Vertex Pharmaceuticals is already a leader in cystic fibrosis therapies. The company is placing its bet on an experimental drug that could strengthen its dominant position.
Vertex said it will file for regulatory approval of VX-445, an experimental drug that the company estimates could treat up to 90 percent of cystic fibrosis (CF) patients. It’s one of two experimental three-drug combination therapies that the Boston company had advanced to late-stage testing.
After reporting earlier this year that both experimental drug combos met Phase 3 goals, Vertex said it would decide in the second quarter which of the two it would submit to regulators.
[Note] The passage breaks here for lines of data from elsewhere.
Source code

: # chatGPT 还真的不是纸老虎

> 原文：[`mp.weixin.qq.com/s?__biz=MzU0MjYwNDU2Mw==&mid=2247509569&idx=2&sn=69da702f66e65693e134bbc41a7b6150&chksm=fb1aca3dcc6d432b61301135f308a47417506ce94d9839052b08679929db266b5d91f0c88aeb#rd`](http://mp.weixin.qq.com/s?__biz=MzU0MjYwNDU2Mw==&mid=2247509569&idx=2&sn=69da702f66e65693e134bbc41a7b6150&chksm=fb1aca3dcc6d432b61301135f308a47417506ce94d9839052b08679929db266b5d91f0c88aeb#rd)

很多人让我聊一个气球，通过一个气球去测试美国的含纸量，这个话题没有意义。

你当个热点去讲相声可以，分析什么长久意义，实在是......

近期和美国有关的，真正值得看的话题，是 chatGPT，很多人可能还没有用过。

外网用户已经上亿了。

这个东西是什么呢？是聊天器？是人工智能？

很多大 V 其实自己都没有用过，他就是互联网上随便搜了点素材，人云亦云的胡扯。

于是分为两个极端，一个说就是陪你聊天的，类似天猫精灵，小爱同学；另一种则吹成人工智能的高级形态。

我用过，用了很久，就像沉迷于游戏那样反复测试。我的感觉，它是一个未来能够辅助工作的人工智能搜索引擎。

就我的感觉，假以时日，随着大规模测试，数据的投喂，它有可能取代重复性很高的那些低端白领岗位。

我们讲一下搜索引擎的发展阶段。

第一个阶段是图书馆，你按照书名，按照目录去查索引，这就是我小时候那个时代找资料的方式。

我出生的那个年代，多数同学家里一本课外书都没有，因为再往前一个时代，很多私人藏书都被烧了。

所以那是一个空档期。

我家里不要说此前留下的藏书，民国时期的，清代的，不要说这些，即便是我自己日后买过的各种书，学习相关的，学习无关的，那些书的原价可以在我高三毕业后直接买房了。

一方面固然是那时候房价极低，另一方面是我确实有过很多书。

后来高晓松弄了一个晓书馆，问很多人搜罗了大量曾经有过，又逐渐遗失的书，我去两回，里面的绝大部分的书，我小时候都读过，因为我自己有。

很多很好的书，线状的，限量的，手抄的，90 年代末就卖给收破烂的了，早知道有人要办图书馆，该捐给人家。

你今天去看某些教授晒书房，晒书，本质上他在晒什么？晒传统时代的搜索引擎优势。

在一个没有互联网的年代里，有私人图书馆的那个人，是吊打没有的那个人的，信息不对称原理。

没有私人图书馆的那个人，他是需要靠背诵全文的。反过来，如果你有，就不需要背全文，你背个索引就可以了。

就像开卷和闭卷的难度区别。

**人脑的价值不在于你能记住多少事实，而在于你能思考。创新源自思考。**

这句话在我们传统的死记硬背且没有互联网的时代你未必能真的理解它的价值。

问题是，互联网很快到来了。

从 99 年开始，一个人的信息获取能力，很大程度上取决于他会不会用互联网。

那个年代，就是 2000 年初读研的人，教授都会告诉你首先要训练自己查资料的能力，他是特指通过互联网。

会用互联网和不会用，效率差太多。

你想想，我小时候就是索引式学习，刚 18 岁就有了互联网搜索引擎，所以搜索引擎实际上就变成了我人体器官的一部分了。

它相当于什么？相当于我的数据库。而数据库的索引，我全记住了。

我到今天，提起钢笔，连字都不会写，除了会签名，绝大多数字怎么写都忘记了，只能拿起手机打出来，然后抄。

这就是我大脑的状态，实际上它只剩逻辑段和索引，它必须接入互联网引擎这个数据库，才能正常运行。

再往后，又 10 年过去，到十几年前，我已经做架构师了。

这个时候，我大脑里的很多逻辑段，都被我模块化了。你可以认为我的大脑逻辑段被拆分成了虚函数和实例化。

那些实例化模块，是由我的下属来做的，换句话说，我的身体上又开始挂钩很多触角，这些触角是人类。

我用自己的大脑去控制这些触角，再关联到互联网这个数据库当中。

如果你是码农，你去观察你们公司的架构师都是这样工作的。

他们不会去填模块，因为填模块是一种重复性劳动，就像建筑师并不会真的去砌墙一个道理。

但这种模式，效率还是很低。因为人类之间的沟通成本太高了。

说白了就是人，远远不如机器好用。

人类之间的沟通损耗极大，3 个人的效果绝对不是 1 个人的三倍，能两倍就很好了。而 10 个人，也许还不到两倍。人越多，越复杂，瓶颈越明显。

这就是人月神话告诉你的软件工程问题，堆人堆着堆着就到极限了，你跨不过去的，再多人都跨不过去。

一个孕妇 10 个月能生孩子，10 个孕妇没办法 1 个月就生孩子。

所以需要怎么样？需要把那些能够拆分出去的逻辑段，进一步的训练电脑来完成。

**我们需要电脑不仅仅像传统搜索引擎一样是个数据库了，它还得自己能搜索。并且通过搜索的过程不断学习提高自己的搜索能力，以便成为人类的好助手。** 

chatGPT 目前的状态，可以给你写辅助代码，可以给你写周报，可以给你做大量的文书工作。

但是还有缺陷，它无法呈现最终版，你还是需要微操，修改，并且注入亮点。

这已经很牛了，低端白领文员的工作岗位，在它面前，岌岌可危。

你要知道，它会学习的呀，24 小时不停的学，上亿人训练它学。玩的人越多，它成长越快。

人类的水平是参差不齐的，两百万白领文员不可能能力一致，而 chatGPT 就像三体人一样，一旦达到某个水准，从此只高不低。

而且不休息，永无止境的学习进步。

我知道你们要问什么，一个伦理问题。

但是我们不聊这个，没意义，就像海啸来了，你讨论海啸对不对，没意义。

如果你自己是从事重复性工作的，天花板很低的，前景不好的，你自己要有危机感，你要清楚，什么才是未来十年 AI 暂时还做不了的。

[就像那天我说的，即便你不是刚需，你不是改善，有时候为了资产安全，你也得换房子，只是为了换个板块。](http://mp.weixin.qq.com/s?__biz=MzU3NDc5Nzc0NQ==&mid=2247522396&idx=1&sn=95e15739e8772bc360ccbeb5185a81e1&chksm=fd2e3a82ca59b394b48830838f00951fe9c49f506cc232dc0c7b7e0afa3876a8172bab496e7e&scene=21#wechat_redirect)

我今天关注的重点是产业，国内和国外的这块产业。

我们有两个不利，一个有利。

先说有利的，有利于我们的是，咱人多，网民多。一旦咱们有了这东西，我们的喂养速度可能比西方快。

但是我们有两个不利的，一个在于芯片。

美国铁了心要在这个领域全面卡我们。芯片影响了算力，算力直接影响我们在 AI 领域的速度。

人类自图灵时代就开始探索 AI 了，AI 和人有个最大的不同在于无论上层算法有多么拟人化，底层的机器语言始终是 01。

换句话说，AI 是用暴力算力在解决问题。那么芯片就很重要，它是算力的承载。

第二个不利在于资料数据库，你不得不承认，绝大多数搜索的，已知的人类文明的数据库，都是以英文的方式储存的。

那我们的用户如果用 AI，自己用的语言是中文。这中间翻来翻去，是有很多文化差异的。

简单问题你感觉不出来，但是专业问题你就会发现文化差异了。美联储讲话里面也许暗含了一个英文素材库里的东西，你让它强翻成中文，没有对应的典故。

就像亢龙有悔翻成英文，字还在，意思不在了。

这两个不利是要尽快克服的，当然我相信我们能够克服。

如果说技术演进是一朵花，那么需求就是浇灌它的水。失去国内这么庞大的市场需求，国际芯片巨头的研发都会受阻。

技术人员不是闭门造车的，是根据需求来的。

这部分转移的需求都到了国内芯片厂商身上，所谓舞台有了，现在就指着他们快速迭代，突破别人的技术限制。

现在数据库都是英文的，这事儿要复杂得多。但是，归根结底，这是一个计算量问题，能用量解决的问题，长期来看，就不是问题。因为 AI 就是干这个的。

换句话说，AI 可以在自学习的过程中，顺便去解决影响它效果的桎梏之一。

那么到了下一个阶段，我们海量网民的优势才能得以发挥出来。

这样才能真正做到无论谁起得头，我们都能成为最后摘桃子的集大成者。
Vertex said Thursday that it determined VX-445 could benefit the greatest number of CF patients.
Shares of Vertex (NASDAQ: VRTX) rose about 1.3 percent in mid-morning trading.
Cystic fibrosis is an inherited disorder caused by mutations to the gene that produces a protein that helps cells pump water in and out. Without that protein, the lungs, pancreas, and other organs develop a thick buildup of mucus that impairs breathing and serves as a breeding ground for bacterial infections.
Vertex’s earlier CF drugs treat patients with specific genetic mutations. But the company has tried to broaden its reach through drug combinations. VX-445 combines the experimental Vertex drug elexacaftor with two of the company’s approved CF therapies, tezacaftor and ivacaftor. The other Vertex three-drug cocktail combines the experimental VX-659 with tezacaftor and ivacaftor.
After four weeks of treatment, Vertex said VX-659 and VX-445 improved lung function by an average of 14 and 13.8 percentage points respectively, compared to a placebo. Showing lung function improvement was the main goal of the Phase 3 studies. With both drugs performing comparably, Vertex said in March that it would further evaluate the two treatments after 24 weeks.
Vertex released 24-week data Thursday showing that patients given VX-445 showed improved lung function by an average 14.3 percentage points. The company did not provide 24-week data for VX-659. Vertex said its selection of VX-445 for regulatory submission was based on a number of factors including safety, tolerability, and how it interacts with other drugs.
福泰（Vertex）说，它将申请 VX-445的监管批准，该公司估计这种实验药物可以治疗高达90%的囊性纤维化（ CF ）患者。这是波士顿公司提出的两种实验性的三种药物联合疗法中的一种。
福泰（Vertex）今年早些时候曾报道称，这两个实验药物组合都达到了第3阶段的目标，并表示将在第二季度决定向监管机构提交这两个药物组合中的哪一个。福泰（Vertex）周四表示，它确定 VX-445能使最多的 CF 患者受益。
福泰（Vertex）( NASDAQ : VRTX )股价在早盘中上涨约1.3%。
福泰（Vertex）早期的 CF 药物治疗特定基因突变患者。但该公司一直试图通过药物组合扩大业务范围。VX-445将实验福泰（Vertex）药物 elexacaffer 与公司批准的两种 CF 疗法（ tezacaffer 和 ivacaffer ）相结合。另一个福泰（Vertex）三药鸡尾酒结合实验 VX-659与 tezacaffer 和 ivacaver 。
福泰（Vertex）说，经过4周的治疗， VX-659和 VX-445分别改善肺功能14和13.8个百分点。显示肺功能改善是第三阶段研究的主要目标。福泰（Vertex）在3月份表示，由于这两种药物的表现都相当不错，它将在24周后进一步评估这两种治疗方法。
福泰（Vertex）周四公布的24周数据显示， VX-445患者肺功能改善平均14.3个百分点。该公司没有提供 VX-659的24周数据。福泰（Vertex）说，选择 VX-445作为提交给监管机构的药物是基于一些因素，包括安全性、耐受性以及它与其他药物的相互作用。